Airships may have a role for disasters in remote locations, Holguin-Veras said. "Maybe for something like a blackout in Vermont in winter," he said, where roads were impassable and the airport wasn't working, and the amount of cargo needed was small. In that case an Aersocraft might deliver a generator or two, or fuel for a small town.
In terms of cargo-shipping, the Aeroscraft may not be able to compete with ocean ships or trains, Holguin-Veras said. Shipping of any kind is a trade-off between how fast cargo has to move, how much can be carried and the cost of moving it. A plane is an expensive way to send anything, but it goes fast enough that high-value, perishable cargo is worth sending. The flower industry is a good example of this: flowers need to get to their destinations quickly and aren't shipped in high volumes. Meanwhile, a load of iron can sit in a cargo hold for a weeks-long journey, and a ship will carry tens of thousands of tons.

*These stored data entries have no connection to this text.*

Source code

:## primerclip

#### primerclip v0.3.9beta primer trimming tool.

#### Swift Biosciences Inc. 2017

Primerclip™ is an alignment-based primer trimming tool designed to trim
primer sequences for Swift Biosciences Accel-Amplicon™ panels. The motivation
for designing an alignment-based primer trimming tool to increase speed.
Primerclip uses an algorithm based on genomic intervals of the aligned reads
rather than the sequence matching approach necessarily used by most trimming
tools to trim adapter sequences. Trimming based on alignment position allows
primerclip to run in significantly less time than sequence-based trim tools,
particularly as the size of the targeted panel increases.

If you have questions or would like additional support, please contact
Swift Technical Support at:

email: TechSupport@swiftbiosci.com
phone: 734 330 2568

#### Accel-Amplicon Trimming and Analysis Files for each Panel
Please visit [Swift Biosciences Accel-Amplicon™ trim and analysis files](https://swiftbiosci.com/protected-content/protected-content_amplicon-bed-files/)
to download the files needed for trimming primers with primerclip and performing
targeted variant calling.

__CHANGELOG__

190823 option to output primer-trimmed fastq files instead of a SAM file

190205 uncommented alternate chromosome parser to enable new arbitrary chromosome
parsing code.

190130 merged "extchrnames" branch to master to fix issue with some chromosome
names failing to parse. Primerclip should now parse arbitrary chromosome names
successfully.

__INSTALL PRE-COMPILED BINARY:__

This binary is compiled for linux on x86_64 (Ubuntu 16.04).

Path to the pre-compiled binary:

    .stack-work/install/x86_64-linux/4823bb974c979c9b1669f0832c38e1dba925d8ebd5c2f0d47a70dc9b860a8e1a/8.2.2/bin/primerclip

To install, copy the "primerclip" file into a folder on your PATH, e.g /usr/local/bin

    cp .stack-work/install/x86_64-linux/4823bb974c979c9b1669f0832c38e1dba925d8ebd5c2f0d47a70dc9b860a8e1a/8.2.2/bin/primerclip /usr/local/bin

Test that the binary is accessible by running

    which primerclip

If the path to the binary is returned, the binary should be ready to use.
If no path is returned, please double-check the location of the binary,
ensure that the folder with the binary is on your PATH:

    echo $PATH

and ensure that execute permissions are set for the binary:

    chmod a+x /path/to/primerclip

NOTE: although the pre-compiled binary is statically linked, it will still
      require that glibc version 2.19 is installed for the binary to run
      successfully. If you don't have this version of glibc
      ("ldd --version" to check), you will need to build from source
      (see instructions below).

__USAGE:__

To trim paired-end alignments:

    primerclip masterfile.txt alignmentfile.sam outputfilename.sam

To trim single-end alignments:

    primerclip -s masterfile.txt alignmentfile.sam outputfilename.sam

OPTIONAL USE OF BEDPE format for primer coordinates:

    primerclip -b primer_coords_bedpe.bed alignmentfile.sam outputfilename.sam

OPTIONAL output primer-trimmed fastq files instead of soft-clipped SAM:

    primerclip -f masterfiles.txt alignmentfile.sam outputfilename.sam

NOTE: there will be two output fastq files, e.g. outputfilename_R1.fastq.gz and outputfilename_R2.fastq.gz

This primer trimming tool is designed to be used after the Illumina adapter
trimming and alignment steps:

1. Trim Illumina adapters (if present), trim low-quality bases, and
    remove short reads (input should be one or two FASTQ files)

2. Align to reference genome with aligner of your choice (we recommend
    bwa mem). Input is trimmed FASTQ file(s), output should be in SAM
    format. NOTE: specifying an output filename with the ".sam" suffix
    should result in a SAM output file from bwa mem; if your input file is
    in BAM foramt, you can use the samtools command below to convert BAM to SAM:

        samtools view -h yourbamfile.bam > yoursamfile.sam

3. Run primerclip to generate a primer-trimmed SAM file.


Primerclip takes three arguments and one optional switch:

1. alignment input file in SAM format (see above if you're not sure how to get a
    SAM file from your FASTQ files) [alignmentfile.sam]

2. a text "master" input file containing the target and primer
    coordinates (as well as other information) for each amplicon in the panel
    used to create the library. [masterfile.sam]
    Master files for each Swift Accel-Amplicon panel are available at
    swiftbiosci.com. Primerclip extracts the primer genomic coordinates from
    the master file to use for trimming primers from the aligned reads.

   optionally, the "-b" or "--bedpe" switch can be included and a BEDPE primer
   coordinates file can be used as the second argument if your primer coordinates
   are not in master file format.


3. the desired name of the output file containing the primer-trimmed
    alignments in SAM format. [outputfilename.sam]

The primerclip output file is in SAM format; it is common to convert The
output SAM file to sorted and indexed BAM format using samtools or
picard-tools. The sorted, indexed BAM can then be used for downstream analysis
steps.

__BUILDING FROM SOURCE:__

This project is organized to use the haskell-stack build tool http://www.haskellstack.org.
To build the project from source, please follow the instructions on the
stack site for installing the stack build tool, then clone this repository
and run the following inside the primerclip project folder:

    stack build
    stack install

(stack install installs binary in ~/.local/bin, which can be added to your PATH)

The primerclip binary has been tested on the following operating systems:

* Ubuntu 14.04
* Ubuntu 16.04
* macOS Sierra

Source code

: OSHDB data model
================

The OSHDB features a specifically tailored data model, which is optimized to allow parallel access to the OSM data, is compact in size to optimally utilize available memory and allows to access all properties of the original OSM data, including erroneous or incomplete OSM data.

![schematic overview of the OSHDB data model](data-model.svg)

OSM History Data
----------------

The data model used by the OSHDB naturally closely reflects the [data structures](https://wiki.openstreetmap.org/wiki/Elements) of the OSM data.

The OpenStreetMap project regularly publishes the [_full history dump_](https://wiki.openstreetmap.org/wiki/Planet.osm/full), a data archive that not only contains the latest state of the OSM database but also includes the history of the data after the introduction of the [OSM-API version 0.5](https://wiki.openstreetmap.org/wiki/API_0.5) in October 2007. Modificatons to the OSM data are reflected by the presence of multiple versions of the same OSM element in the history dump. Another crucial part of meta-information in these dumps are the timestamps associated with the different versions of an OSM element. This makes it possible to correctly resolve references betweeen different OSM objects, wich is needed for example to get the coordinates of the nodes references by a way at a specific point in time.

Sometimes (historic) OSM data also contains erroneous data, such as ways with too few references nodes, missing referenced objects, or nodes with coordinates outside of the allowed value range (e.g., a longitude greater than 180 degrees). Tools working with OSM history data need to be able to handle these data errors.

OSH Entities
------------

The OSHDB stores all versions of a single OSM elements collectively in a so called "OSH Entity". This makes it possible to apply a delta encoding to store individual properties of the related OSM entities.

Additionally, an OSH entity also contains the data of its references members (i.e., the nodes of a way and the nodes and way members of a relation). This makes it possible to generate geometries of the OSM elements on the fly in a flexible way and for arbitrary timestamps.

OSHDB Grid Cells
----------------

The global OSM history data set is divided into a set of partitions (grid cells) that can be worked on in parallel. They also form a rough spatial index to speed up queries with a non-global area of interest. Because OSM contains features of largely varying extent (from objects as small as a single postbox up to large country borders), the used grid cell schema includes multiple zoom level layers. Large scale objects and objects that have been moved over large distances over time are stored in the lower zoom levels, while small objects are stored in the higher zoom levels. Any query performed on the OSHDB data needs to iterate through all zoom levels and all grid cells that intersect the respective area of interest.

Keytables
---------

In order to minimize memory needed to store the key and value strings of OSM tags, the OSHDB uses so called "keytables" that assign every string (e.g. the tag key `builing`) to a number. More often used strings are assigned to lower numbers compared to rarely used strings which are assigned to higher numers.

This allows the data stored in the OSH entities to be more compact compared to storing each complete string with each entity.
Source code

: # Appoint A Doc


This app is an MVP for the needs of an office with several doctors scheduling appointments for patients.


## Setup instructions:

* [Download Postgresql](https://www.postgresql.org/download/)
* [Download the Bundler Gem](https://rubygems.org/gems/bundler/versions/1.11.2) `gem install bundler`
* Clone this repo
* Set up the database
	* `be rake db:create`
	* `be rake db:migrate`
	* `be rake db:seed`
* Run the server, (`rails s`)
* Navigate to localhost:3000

In order for the Aeroscraft to be competitive, it would need to carry cargo that wasn't perishable or didn't need to be delivered immediately. That limits the market it can service
And even though it doesn't need a fully equipped airport, future versions of the Aeroscraft able to carry hundreds of tons will be hundreds of yards long, necessitating a big, clear area. So shipping to city centers is less realistic.
Other companies have tried to make airships viable. Northrop-Grumman has developed an airship for surveillance for the U.S. Army. Meanwhile Cargolifter, a German company, tried to design and build an airship that could carry 176 tons. The company declared bankruptcy in 2002. Cargolifter sill exists, but it is selling a balloon-based crane system rather than a cargo-carrying dirigible. Lockheed-Martin designed and built a prototype for the Army as well, the same contract that Northrup-Grumman won. Now called the SkyTug, the rights to the design were taken over by a Canadian company, Aviation Capital Enterprises.
Jojo-Verge said Aeroscraft isn't trying to compete directly with other modes of transport, but to address markets that are more difficult for trucks or planes. Remote areas is one of those -- there are many places, he said, that have poor road connections and where a Aeroscraft carrying 66 tons would be more efficient than a truck picking its way through a remote trail. If anything, the Aeroscraft might just be in the "sweet spot" that other cargo methods don't handle well.
In addition, Aeros plans to build bigger airships. "The thing is, our design gets more efficient as you get bigger," Jojo-Verge said. A 200-ton Aeroscraft would not use much more fuel than the 66-ton version, and it would go just as fast.
And he sees disaster relief as a good initial market. "Imagine an earthquake in LA," he said. "You could get one of these in anywhere in the city." While it won't ever be as cheap as a truck or train, it's faster than a cargo ship. "We're trying to fill a gap," he said.